How exercising leads to the loss of immune cells and why this is a good thing
By Catherine Orda | Photo by Victor Freitas /Unsplash
The knowledge that exercise has apparent health benefits is not lost on anyone, much less on the people who frequent this site. The association between leading an active lifestyle and being in good health is so deeply imbedded in our collective consciousness such that the two are sometimes taken to be the same thing. Yet the idea that physical activity keeps people from getting sick remains to be controversial, partly because of some general notions we have about the immune system (that it’s something that should be protected from physical strain and bacteria, for instance).
But these notions are not unfounded. Research from the 1980s showed evidence that strenuous activities like running marathons actually heighten the risk of contracting an infection, thus leading to the widespread belief that engaging in endurance sports can make a person more susceptible to sickness. Recently, however, there have been studies that tried to reevaluate this belief, with some suggesting that we’ve been looking at it all wrong: Exercise actually ups the immune system’s performance.
How Exercising Affects the Immune System
Exercise affects the immune system in two ways. The first effect takes place during exercise, where a person’s immune cells in the bloodstream can increase by up to 10 times. A type of immune cell that undergoes this dramatic increase is the “natural killer cells,” which are responsible for combating infections. The second effect happens after exercise, and is characterized by a substantial decrease in immune cells. This fall in immune cells, which can last for several hours, has led many scientists to consider exercise as a cause of immune-suppression or as a dampening of the immune system’s performance.
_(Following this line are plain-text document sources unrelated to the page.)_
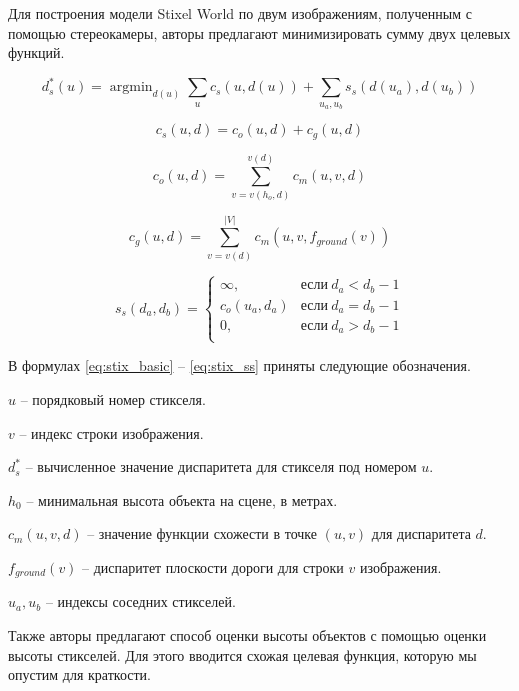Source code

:\documentclass[aps,%
14pt,%
final,%
oneside,
onecolumn,%
musixtex, %
superscriptaddress,%
centertags]{extarticle} %
\DeclareMathOperator*{\argmin}{argmin}
\begin{document}
Для построения модели Stixel World по двум изображениям, полученным с помощью стереокамеры, авторы предлагают минимизировать сумму двух целевых функций.

\begin{equation}\label{eq:stix_basic}
d^*_s(u) = \argmin_{d(u)}\sum_u c_s(u, d(u)) + \sum_{u_a, u_b} s_s(d(u_a), d(u_b))
\end{equation}

\begin{equation}
c_s(u, d) = c_o(u, d) + c_g(u, d)
\end{equation}

\begin{equation}\label{eq:stix_co}
c_o(u, d) = \sum_{v=v(h_o, d)}^{v(d)} c_m(u, v, d)
\end{equation}

\begin{equation}\label{eq:stix_cg}
c_g(u, d) = \sum_{v=v(d)}^{|V|} c_m(u, v, f_{ground}(v))
\end{equation}

\begin{equation}\label{eq:stix_ss}
s_s(d_a, d_b)=
\begin{cases}
  \infty, & \text{если}\ d_a < d_b - 1 \\
  c_o(u_a, d_a) & \text{если}\ d_a = d_b - 1 \\
  0, & \text{если}\ d_a > d_b - 1 \\
\end{cases}
\end{equation}

В формулах \ref{eq:stix_basic} -- \ref{eq:stix_ss} приняты следующие обозначения.

$u$ -- порядковый номер стикселя.

$v$ -- индекс строки изображения.

$d^*_s$ -- вычисленное значение диспаритета для стикселя под номером $u$.

$h_0$ -- минимальная высота объекта на сцене, в метрах.

$c_m(u, v, d)$ -- значение функции схожести в точке $(u, v)$ для диспаритета $d$.

$f_{ground}(v)$ -- диспаритет плоскости дороги для строки $v$ изображения.

$u_a, u_b$ -- индексы соседних стикселей.

Также авторы предлагают способ оценки высоты объектов с помощью оценки высоты стикселей. Для этого вводится схожая целевая функция, которую мы опустим для краткости.
\end{document}
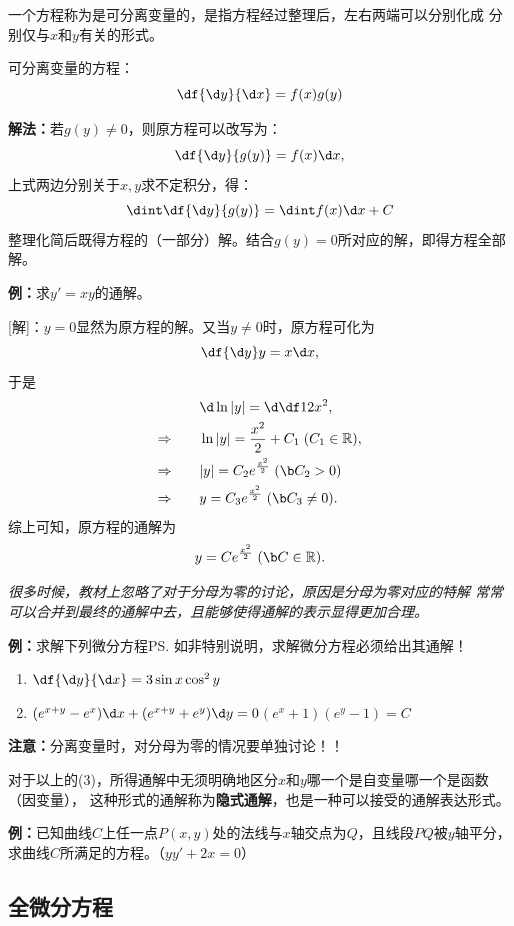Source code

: 一个方程称为是可分离变量的，是指方程经过整理后，左右两端可以分别化成
分别仅与$x$和$y$有关的形式。

\begin{thx}
	{可分离变量的方程：}
	$$\df{\d y}{\d x}=f(x)g(y)$$ 

	{\bf 解法：}若$g(y)\ne 0$，则原方程可以改写为：
	$$\df{\d y}{g(y)}=f(x)\d x,$$ 
	上式两边分别关于$x,y$求不定积分，得：
	$$\dint\df{\d y}{g(y)}=\dint f(x)\d x+C$$ 
	整理化简后既得方程的（一部分）解。结合$g(y)=0$所对应的解，即得方程全部解。
\end{thx}

{\bf 例：}求$y'=xy$的通解。
	
[解]：$y=0$显然为原方程的解。又当$y\ne0$时，原方程可化为
$$\df{\d y}y=x\d x,$$
于是
\begin{align*}
	&  \quad\d\ln|y|=\d\df12x^2,\\
	\Rightarrow\quad & \quad\ln|y|={\frac{x^2}2}+C_1\;(C_1\in\mathbb{R}),\\
	\Rightarrow\quad & \quad|y|=C_2e^{\frac{x^2}2}\;({\b C_2>0})\\
	\Rightarrow\quad & \quad y=C_3e^{\frac{x^2}2}\;({\b C_3\ne0}).
\end{align*}
综上可知，原方程的通解为
$$y=Ce^{\frac{x^2}2}\;({\b C\in\mathbb{R}}).$$\fin

{\b\it 很多时候，教材上忽略了对于分母为零的讨论，原因是分母为零对应的特解
常常可以合并到最终的通解中去，且能够使得通解的表示显得更加合理。}

{\bf 例：}求解下列微分方程\ps{如非特别说明，求解微分方程必须给出其通解！}
\begin{enumerate}[(1)]
  \setlength{\itemindent}{1cm}
  \item $\df{\d y}{\d x}=3\sin x\cos^2 y$
  \item $(e^{x+y}-e^x)\d x+(e^{x+y}+e^y)\d y=0$\hfill $(e^x+1)(e^y-1)=C$
\end{enumerate}

{\bf 注意：}分离变量时，对分母为零的情况要单独讨论！！

对于以上的(3)，所得通解中无须明确地区分$x$和$y$哪一个是自变量哪一个是函数（因变量），
这种形式的通解称为{\bf 隐式通解}，也是一种可以接受的通解表达形式。

{\bf 例：}已知曲线$C$上任一点$P(x,y)$处的法线与$x$轴交点为$Q$，且线段$PQ$被$y$轴平分，
求曲线$C$所满足的方程。\hfill（$yy'+2x=0$）

\subsection{全微分方程}

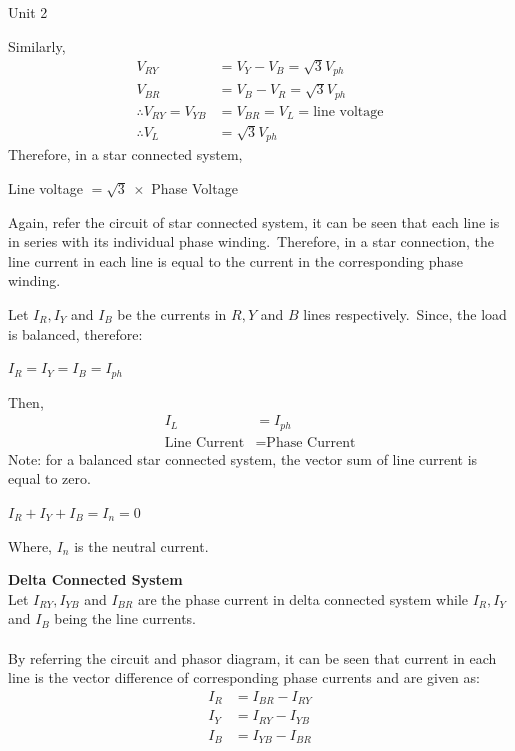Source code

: \documentclass[11pt]{beamer}
\begin{document}
\begin{frame}[t,allowframebreaks]{Unit 2}
        \framebreak

        Similarly,
        \begin{align*}
            V_{RY} &= V_Y - V_B = \sqrt{3} V_{ph}\\
            V_{BR} &= V_B - V_R = \sqrt{3} V_{ph}\\
            \therefore V_{RY} = V_{YB} &= V_{BR} = V_{L} = \text{line voltage}\\
            \therefore V_{L} &= \sqrt {3} V_{ph}
        \end{align*}
        Therefore, in a star connected system,
        \begin{center}
            Line voltage $= \sqrt {3}~\times$ Phase Voltage
        \end{center}
        Again, refer the circuit of star connected system, it can be seen that each line is in series with its
        individual phase winding.\ Therefore, in a star connection, the line current in each line is equal to the
        current in the corresponding phase winding.

        \framebreak

        Let $I_R, I_Y$ and $I_B$ be the currents in $R, Y$ and $B$ lines respectively.\ Since, the load is balanced,
        therefore:
        \begin{center}
            $I_R = I_Y = I_B = I_{ph}$
        \end{center}
        Then,
        \begin{align*}
            I_L &= I_{ph}\\
            \text{Line Current} &= \text{Phase Current}
        \end{align*}
        Note: for a balanced star connected system, the vector sum of line current is equal to zero.
        \begin{center}
            $I_R + I_Y + I_B = I_n = 0$
        \end{center}
        Where, $I_n$ is the neutral current.

        \framebreak

        \textbf{Delta Connected System}\\[10pt]

        Let $I_{RY}, I_{YB}$ and $I_{BR}$ are the phase current in delta connected system while $I_R, I_Y$ and $I_B$
        being the line currents.
        \\~\\
        By referring the circuit and phasor diagram, it can be seen that current in each line is the vector
        difference of corresponding phase currents and are given as:
        \begin{align*}
            I_R &= I_{BR} - I_{RY}\\
            I_Y &= I_{RY} - I_{YB}\\
            I_B &= I_{YB} - I_{BR}
        \end{align*}


\end{frame}
\end{document}
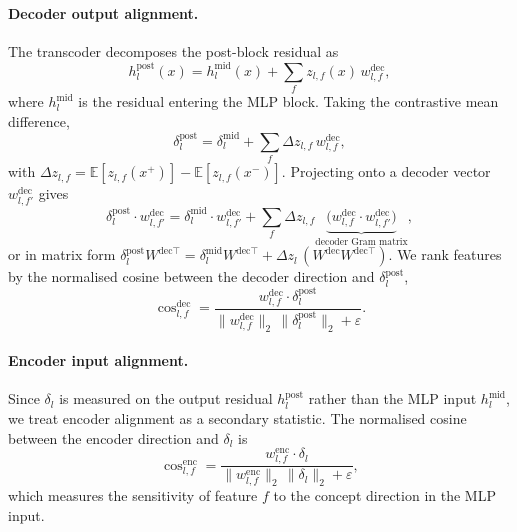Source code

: \paragraph{Decoder output alignment.}
The transcoder decomposes the post-block residual as
\begin{equation}
h_l^{\mathrm{post}}(x)
= h_l^{\mathrm{mid}}(x) + \sum_f z_{l,f}(x)\,w_{l,f}^{\mathrm{dec}},
\label{eq:transcoder_decomp}
\end{equation}
where \(h_l^{\mathrm{mid}}\) is the residual entering the MLP block.
Taking the contrastive mean difference,
\begin{equation}
\delta_l^{\mathrm{post}}
= \delta_l^{\mathrm{mid}} + \sum_f \Delta z_{l,f}\,w_{l,f}^{\mathrm{dec}},
\label{eq:delta_decomp}
\end{equation}
with \(\Delta z_{l,f}=\mathbb{E}[z_{l,f}(x^+)]-\mathbb{E}[z_{l,f}(x^-)]\).
Projecting onto a decoder vector \(w_{l,f'}^{\mathrm{dec}}\) gives
\begin{equation}
\delta_l^{\mathrm{post}}\cdot w_{l,f'}^{\mathrm{dec}}
=
\delta_l^{\mathrm{mid}}\cdot w_{l,f'}^{\mathrm{dec}}
+
\sum_f \Delta z_{l,f}
\underbrace{\bigl(w_{l,f}^{\mathrm{dec}}\cdot w_{l,f'}^{\mathrm{dec}}\bigr)}_{\text{decoder Gram matrix}},
\label{eq:dec_gram}
\end{equation}
or in matrix form \(\delta_l^{\mathrm{post}} W^{\mathrm{dec}\top} = \delta_l^{\mathrm{mid}} W^{\mathrm{dec}\top} + \Delta z_l\,(W^{\mathrm{dec}}W^{\mathrm{dec}\top})\).
 We rank features by the normalised cosine between the decoder direction and \(\delta_l^{\mathrm{post}}\),
\begin{equation}
\operatorname{cos}_{l,f}^{\mathrm{dec}}
=
\frac{w_{l,f}^{\mathrm{dec}} \cdot \delta_l^{\mathrm{post}}}
     {\lVert w_{l,f}^{\mathrm{dec}}\rVert_2\,\lVert\delta_l^{\mathrm{post}}\rVert_2 + \varepsilon}.
\label{eq:decoder_cosine}
\end{equation}

\paragraph{Encoder input alignment.}
Since \(\delta_l\) is measured on the output residual \(h_l^{\mathrm{post}}\) rather
than the MLP input \(h_l^{\mathrm{mid}}\), we treat encoder alignment as a secondary
statistic. The normalised cosine between the encoder direction and \(\delta_l\) is
\begin{equation}
\operatorname{cos}_{l,f}^{\mathrm{enc}}
=
\frac{w_{l,f}^{\mathrm{enc}} \cdot \delta_l}
     {\lVert w_{l,f}^{\mathrm{enc}}\rVert_2\,\lVert\delta_l\rVert_2 + \varepsilon},
\label{eq:encoder_cosine}
\end{equation}
which measures the sensitivity of feature \(f\) to the concept direction in the MLP input.

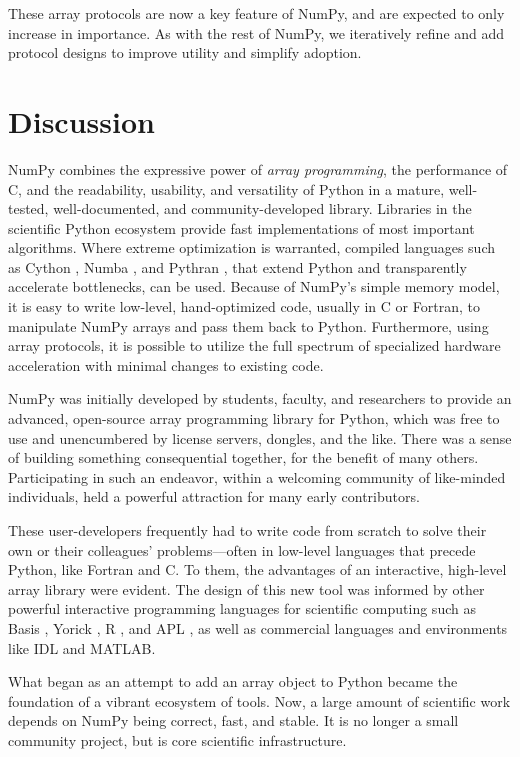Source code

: These array protocols are now a key feature of NumPy, and are expected to only
increase in importance.  As with the rest of NumPy, we iteratively refine and
add protocol designs to improve utility and simplify adoption. 

\section*{Discussion}

NumPy combines the expressive power of \emph{array programming},
the performance of C, and
the readability, usability, and versatility of Python in a mature,
well-tested, well-documented, and community-developed library.
Libraries in the scientific Python ecosystem provide fast implementations of most important algorithms.
Where extreme optimization is warranted, compiled languages such as
Cython \cite{behnel2011cython}, Numba \cite{Lam:2015:NLP:2833157.2833162},
and Pythran \cite{guelton2015pythran}, that
extend Python and transparently accelerate bottlenecks, can be
used.
Because of NumPy's simple memory model, it is easy to write low-level, hand-optimized code, usually in C
or Fortran, to manipulate NumPy arrays and pass them back to
Python.
Furthermore, using array protocols, it is possible to utilize the full
spectrum of specialized hardware acceleration with minimal changes to
existing code.

NumPy was initially developed by students, faculty, and researchers to
provide an advanced, open-source array programming library for Python,
which was free to use and unencumbered by license servers, dongles, and the like.
There was a sense of building something consequential together,
for the benefit of many others.  Participating in
such an endeavor, within a welcoming community of like-minded
individuals, held a powerful attraction for many early contributors.

These user-developers frequently had to write code from scratch to solve
their own or their colleagues' problems---often in low-level languages
that precede Python, like Fortran \cite{dongarra2008netlib} and C.
To them, the advantages of an interactive, high-level array library
were evident. The design of this new tool was informed by other
powerful interactive programming languages for scientific computing
such as Basis \cite{dubois1989basis}, Yorick \cite{munro1995using}, R \cite{ihaka1996r},
and APL \cite{iverson1962programming},
as well as commercial languages and environments like IDL and {MATLAB}.

What began as an attempt to add an array object to Python became the
foundation of a vibrant ecosystem of tools.  Now, a large amount of
scientific work depends on NumPy being correct, fast, and stable.  It
is no longer a small community project, but is core scientific
infrastructure.


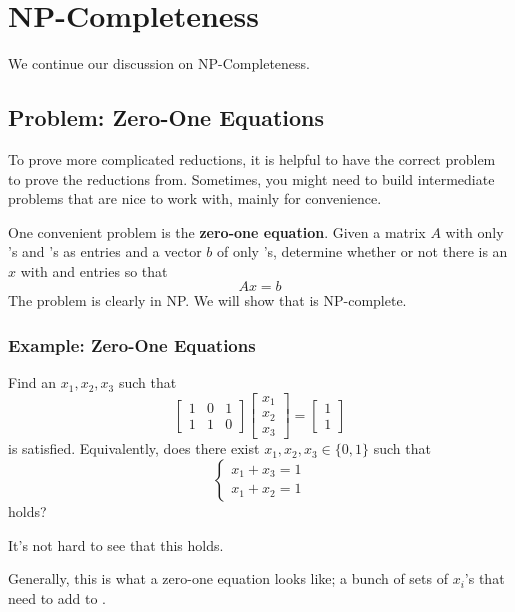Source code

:\documentclass[letterpaper]{article}
\begin{document}
\section{NP-Completeness}
We continue our discussion on NP-Completeness. 

\subsection{Problem: Zero-One Equations}
To prove more complicated reductions, it is helpful to have the correct problem to prove the reductions from. Sometimes, you might need to build intermediate problems that are nice to work with, mainly for convenience. 

\bigskip 

One convenient problem is the \textbf{zero-one equation}. Given a matrix $A$ with only 's and 's as entries and a vector $b$ of only 's, determine whether or not there is an $x$ with  and  entries so that 
\[Ax = b\]
The problem is clearly in NP. We will show that is NP-complete. 

\subsubsection{Example: Zero-One Equations}
Find an $x_1, x_2, x_3$ such that 
\[\begin{bmatrix}
    1 & 0 & 1 \\ 1 & 1 & 0
\end{bmatrix} \begin{bmatrix}
    x_1 \\ x_2 \\ x_3
\end{bmatrix} = \begin{bmatrix}
    1 \\ 1
\end{bmatrix}\]
is satisfied. Equivalently, does there exist $x_1, x_2, x_3 \in \{0, 1\}$ such that 
\[\begin{cases}
    x_1 + x_3 = 1 \\ 
    x_1 + x_2 = 1
\end{cases}\]
holds? 

\begin{mdframed}[]
    It's not hard to see that this holds.     
\end{mdframed}

Generally, this is what a zero-one equation looks like; a bunch of sets of $x_i$'s that need to add to . 
\end{document}
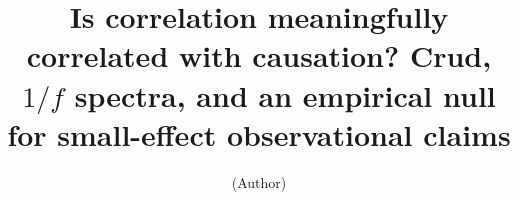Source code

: \documentclass[9pt,twoside,lineno]{pnas-new}
\title{Is correlation meaningfully correlated with causation? Crud, $1/f$ spectra, and an empirical null for small-effect observational claims}
\author{(Author)}
\newcommand{\1}{\mathbf{1}}
\begin{document}
\maketitle

\SItext










\end{document}
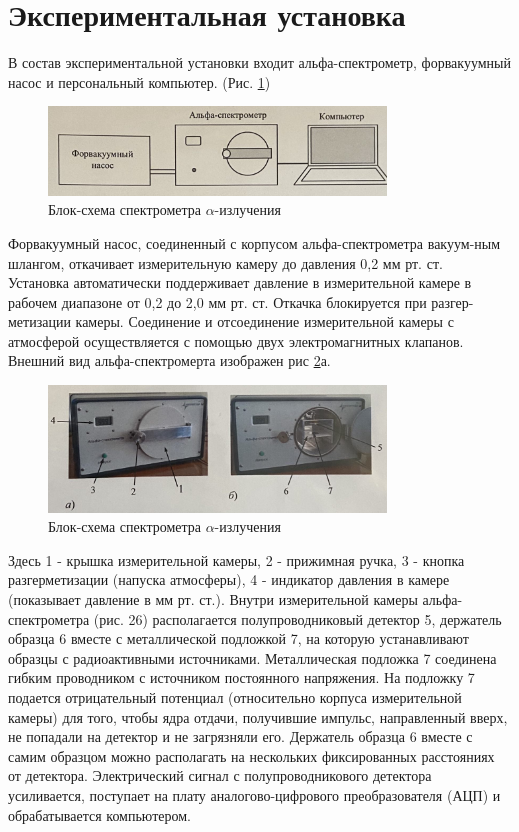 \documentclass[11.5pt,a4paper,russian]{article}
\begin{document}
\section{Экспериментальная установка}
В состав экспериментальной установки входит альфа-спектрометр, форвакуумный насос и персональный компьютер. (Рис. \ref{fig:scheme})

\begin{figure}[h]
  \centering
  \includegraphics[width=0.8\textwidth]{710a8508-9868-4ef0-989c-5313e27d6a45}  \caption{Блок-схема спектрометра $\alpha$-излучения}
  \label{fig:scheme}
\end{figure}

Форвакуумный насос, соединенный с корпусом альфа-спектрометра вакуум-ным шлангом, откачивает измерительную камеру до давления 0,2 мм рт. ст.\\
Установка автоматически поддерживает давление в измерительной камере в рабочем диапазоне от 0,2 до 2,0 мм рт. ст. Откачка блокируется при разгер-метизации камеры. Соединение и отсоединение измерительной камеры с атмосферой осуществляется с помощью двух электромагнитных клапанов.\\
Внешний вид альфа-спектромерта изображен рис \ref{fig:spectrometer}а.

\begin{figure}[h]
  \centering
  \includegraphics[width=0.8\textwidth]{1447354b-08af-499c-9336-bcffb286f7cc}  \caption{Блок-схема спектрометра $\alpha$-излучения}
  \label{fig:spectrometer}
\end{figure}

Здесь 1 - крышка измерительной камеры, 2 - прижимная ручка, 3 - кнопка разгерметизации (напуска атмосферы), 4 - индикатор давления в камере (показывает давление в мм рт. ст.). Внутри измерительной камеры альфа-спектрометра (рис. 26) располагается полупроводниковый детектор 5, держатель образца 6 вместе с металлической подложкой 7, на которую устанавливают образцы с радиоактивными источниками. Металлическая подложка 7 соединена гибким проводником с источником постоянного напряжения. На подложку 7 подается отрицательный потенциал (относительно корпуса измерительной камеры) для того, чтобы ядра отдачи, получившие импульс, направленный вверх, не попадали на детектор и не загрязняли его. Держатель образца 6 вместе с самим образцом можно располагать на нескольких фиксированных расстояниях от детектора. Электрический сигнал с полупроводникового детектора усиливается, поступает на плату аналогово-цифрового преобразователя (АЦП) и обрабатывается компьютером.
\end{document}
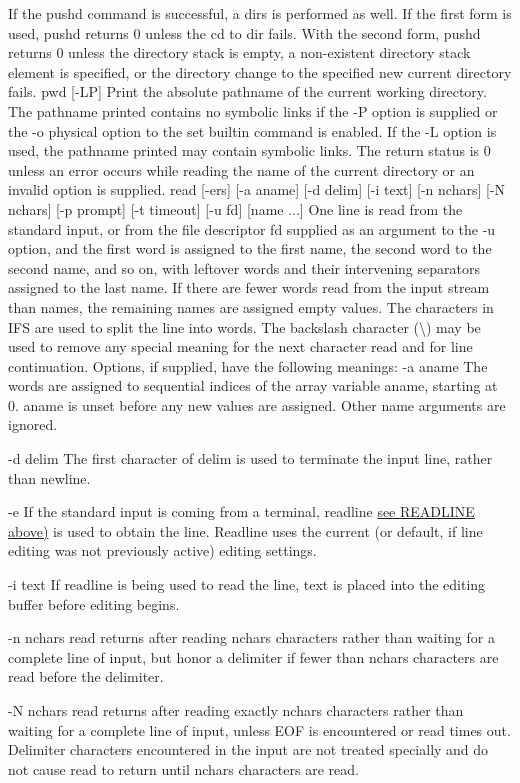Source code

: If the pushd command is successful, a dirs is performed as well. If the first form is used, pushd returns 0 unless the cd to dir fails. With the second form, pushd returns 0 unless the directory stack is empty, a non-existent directory stack element is specified, or the directory change to the specified new current directory fails.
pwd [-LP]
Print the absolute pathname of the current working directory. The pathname printed contains no symbolic links if the -P option is supplied or the -o physical option to the set builtin command is enabled. If the -L option is used, the pathname printed may contain symbolic links. The return status is 0 unless an error occurs while reading the name of the current directory or an invalid option is supplied.
read [-ers] [-a aname] [-d delim] [-i text] [-n nchars] [-N nchars] [-p prompt] [-t timeout] [-u fd] [name ...]
One line is read from the standard input, or from the file descriptor fd supplied as an argument to the -u option, and the first word is assigned to the first name, the second word to the second name, and so on, with leftover words and their intervening separators assigned to the last name. If there are fewer words read from the input stream than names, the remaining names are assigned empty values. The characters in IFS are used to split the line into words. The backslash character (\textbackslash) may be used to remove any special meaning for the next character read and for line continuation. Options, if supplied, have the following meanings:
-a aname
The words are assigned to sequential indices of the array variable aname, starting at 0. aname is unset before any new values are assigned. Other name arguments are ignored.

-d delim
The first character of delim is used to terminate the input line, rather than newline.

-e
If the standard input is coming from a terminal, readline \hyperref[sec:readline]{see READLINE above)} is used to obtain the line. Readline uses the current (or default, if line editing was not previously active) editing settings.

-i text
If readline is being used to read the line, text is placed into the editing buffer before editing begins.

-n nchars
read returns after reading nchars characters rather than waiting for a complete line of input, but honor a delimiter if fewer than nchars characters are read before the delimiter.

-N nchars
read returns after reading exactly nchars characters rather than waiting for a complete line of input, unless EOF is encountered or read times out. Delimiter characters encountered in the input are not treated specially and do not cause read to return until nchars characters are read.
Yet the idea that physical activity keeps people from getting sick remains to be controversial, partly because of some general notions we have about the immune system (that it’s something that should be protected from physical strain and bacteria, for instance)
But a recent study from the University of Bath is suggesting that this is not the right way to interpret this information: A fall in immune cells does not necessarily mean that cells have been lost or destroyed. These “lost cells” have actually just moved to other areas in the body that are more likely to become infected such as the lungs.
How Exercising Boosts the Immune System
The authors of the University of Bath study have found evidence suggesting that “losing” cells after exercising just means that the cells have left the bloodstream in order to work on other parts of the body. Primed by exercise, these “lost immune cells” are able to travel to and protect other sites in your body that would otherwise be neglected had you not engaged in exercise.
“The findings from our analysis emphasize that people should not be put off by exercise for fear that it will dampen their immune system. Clearly, the benefits of exercise, including endurance sports, outweigh any negative effects which people may perceive,” says co-author Dr. James Turner. He also adds that the role exercise and endurance sports play in reducing your long-term disease risk outweighs any fears that it will negatively affect your immunity.
The positive effects of exercise on the immune system are manifested in obvious ways—for one, you’re less likely to contract infections. But a less apparent benefit has to do with vaccines. If you exercise regularly, or more specifically, if you exercise just minutes before receiving vaccination, your immune system will respond to the medicine quicker.